Your task: Beginning at the top of the entries below, retype each line exactly until the line containing "### References" has been written out; include no pictures and no later lines.

Given information:
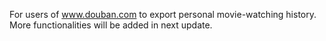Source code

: For users of www.douban.com to export personal movie-watching history. 
More functionalities will be added in next update.
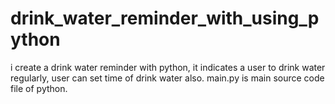 # drink_water_reminder_with_using_python
i create a drink water reminder with python, it indicates a user to drink water regularly,
user can set time of drink water also.
main.py is main source code file of python.
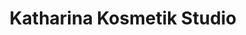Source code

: ---
title: "Katharina Kosmetik Studio"
url: /ludwigshafen-am-rhein/katharina-kosmetik-studio/
shop: Kosmetik
---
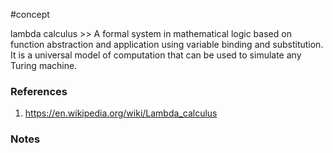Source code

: #concept

lambda calculus >> A formal system in mathematical logic based on function abstraction and application using variable binding and substitution. It is a universal model of computation that can be used to simulate any Turing machine.
### References
1. https://en.wikipedia.org/wiki/Lambda_calculus 

### Notes







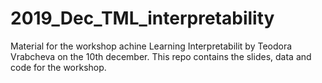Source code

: # 2019_Dec_TML_interpretability
Material for the workshop achine Learning Interpretabilit by Teodora Vrabcheva on the 10th december. This repo contains the slides, data and code for the workshop.
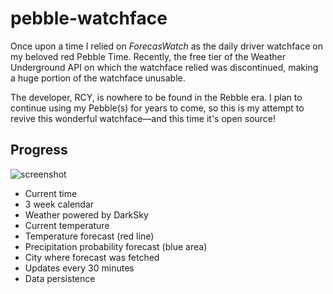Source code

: # pebble-watchface

Once upon a time I relied on *ForecasWatch* as the daily driver watchface on my beloved red Pebble Time. Recently, the free tier of the Weather Underground API on which the watchface relied was discontinued, making a huge portion of the watchface unusable.

The developer, RCY, is nowhere to be found in the Rebble era. I plan to continue using my Pebble(s) for years to come, so this is my attempt to revive this wonderful watchface—and this time it's open source!

## Progress

![screenshot](https://i.imgur.com/XSQhl0W.png)

* Current time
* 3 week calendar
* Weather powered by DarkSky
* Current temperature
* Temperature forecast (red line)
* Precipitation probability forecast (blue area)
* City where forecast was fetched
* Updates every 30 minutes
* Data persistence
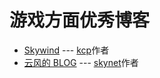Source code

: # 游戏方面优秀博客
- [Skywind](http://www.skywind.me/blog/) ---  [kcp](https://github.com/skywind3000/kcp)作者
- [云风的 BLOG](https://blog.codingnow.com/) --- [skynet](https://github.com/cloudwu/skynet)作者
<!--stackedit_data:
eyJoaXN0b3J5IjpbLTk3NTY3NTMzMV19
-->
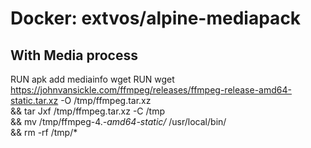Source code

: # Docker: extvos/alpine-mediapack

## With Media process
RUN apk add mediainfo wget
RUN wget https://johnvansickle.com/ffmpeg/releases/ffmpeg-release-amd64-static.tar.xz -O /tmp/ffmpeg.tar.xz \
    && tar Jxf /tmp/ffmpeg.tar.xz -C /tmp \
    && mv /tmp/ffmpeg-4.*-amd64-static/* /usr/local/bin/ \
    && rm -rf /tmp/*
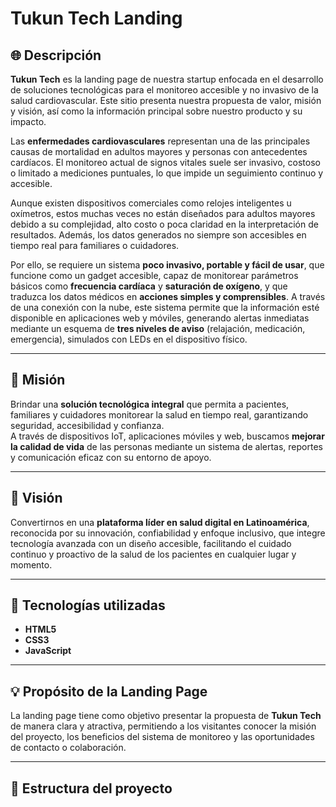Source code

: # Tukun Tech Landing

## 🌐 Descripción

**Tukun Tech** es la landing page de nuestra startup enfocada en el desarrollo de soluciones tecnológicas para el monitoreo accesible y no invasivo de la salud cardiovascular. Este sitio presenta nuestra propuesta de valor, misión y visión, así como la información principal sobre nuestro producto y su impacto.

Las **enfermedades cardiovasculares** representan una de las principales causas de mortalidad en adultos mayores y personas con antecedentes cardíacos. El monitoreo actual de signos vitales suele ser invasivo, costoso o limitado a mediciones puntuales, lo que impide un seguimiento continuo y accesible.

Aunque existen dispositivos comerciales como relojes inteligentes u oxímetros, estos muchas veces no están diseñados para adultos mayores debido a su complejidad, alto costo o poca claridad en la interpretación de resultados. Además, los datos generados no siempre son accesibles en tiempo real para familiares o cuidadores.

Por ello, se requiere un sistema **poco invasivo, portable y fácil de usar**, que funcione como un gadget accesible, capaz de monitorear parámetros básicos como **frecuencia cardíaca** y **saturación de oxígeno**, y que traduzca los datos médicos en **acciones simples y comprensibles**. A través de una conexión con la nube, este sistema permite que la información esté disponible en aplicaciones web y móviles, generando alertas inmediatas mediante un esquema de **tres niveles de aviso** (relajación, medicación, emergencia), simulados con LEDs en el dispositivo físico.

---

## 🎯 Misión

Brindar una **solución tecnológica integral** que permita a pacientes, familiares y cuidadores monitorear la salud en tiempo real, garantizando seguridad, accesibilidad y confianza.  
A través de dispositivos IoT, aplicaciones móviles y web, buscamos **mejorar la calidad de vida** de las personas mediante un sistema de alertas, reportes y comunicación eficaz con su entorno de apoyo.

---

## 🚀 Visión

Convertirnos en una **plataforma líder en salud digital en Latinoamérica**, reconocida por su innovación, confiabilidad y enfoque inclusivo, que integre tecnología avanzada con un diseño accesible, facilitando el cuidado continuo y proactivo de la salud de los pacientes en cualquier lugar y momento.

---

## 🧩 Tecnologías utilizadas

- **HTML5**
- **CSS3**
- **JavaScript**

---

## 💡 Propósito de la Landing Page

La landing page tiene como objetivo presentar la propuesta de **Tukun Tech** de manera clara y atractiva, permitiendo a los visitantes conocer la misión del proyecto, los beneficios del sistema de monitoreo y las oportunidades de contacto o colaboración.

---

## 📂 Estructura del proyecto


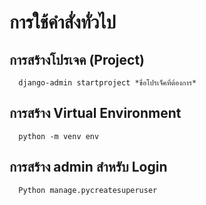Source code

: #      การใช้คำสั่งทั่วไป

##      การสร้างโปรเจค (Project)
      
      django-admin startproject *ขื่อโปรเจ็คที่ต้องการ*

##      การสร้าง Virtual Environment
      
      python -m venv env

##      การสร้าง admin สำหรับ Login
      
      Python manage.pycreatesuperuser

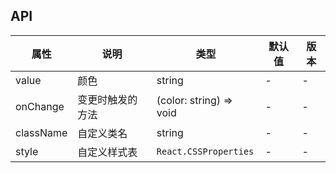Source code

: ## API

| 属性      | 说明             | 类型                    | 默认值 | 版本 |
| --------- | ---------------- | ----------------------- | ------ | ---- |
| value     | 颜色             | string                  | -      | -    |
| onChange  | 变更时触发的方法 | (color: string) => void | -      | -    |
| className | 自定义类名       | string                  | -      | -    |
| style     | 自定义样式表     | `React.CSSProperties`   | -      | -    |
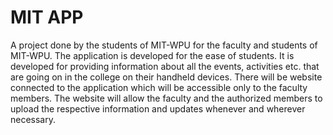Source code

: # MIT APP   

A project done by the students of MIT-WPU for the faculty and students of MIT-WPU.
The application is developed for the ease of students. It is developed for providing information about all the events, activities etc. that are going on in the college on their handheld devices. There will be website connected to the application which will be accessible only to the faculty members. The website will allow the faculty and the authorized members to upload the respective information and updates whenever and wherever necessary.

Output for this exercise:
Source code

: For users of www.douban.com to export personal movie-watching history. 
More functionalities will be added in next update.
 # drink_water_reminder_with_using_python
i create a drink water reminder with python, it indicates a user to drink water regularly,
user can set time of drink water also.
main.py is main source code file of python.
Source code

: ---
title: "Katharina Kosmetik Studio"
url: /ludwigshafen-am-rhein/katharina-kosmetik-studio/
shop: Kosmetik
---
Source code

: #concept

lambda calculus >> A formal system in mathematical logic based on function abstraction and application using variable binding and substitution. It is a universal model of computation that can be used to simulate any Turing machine.
### References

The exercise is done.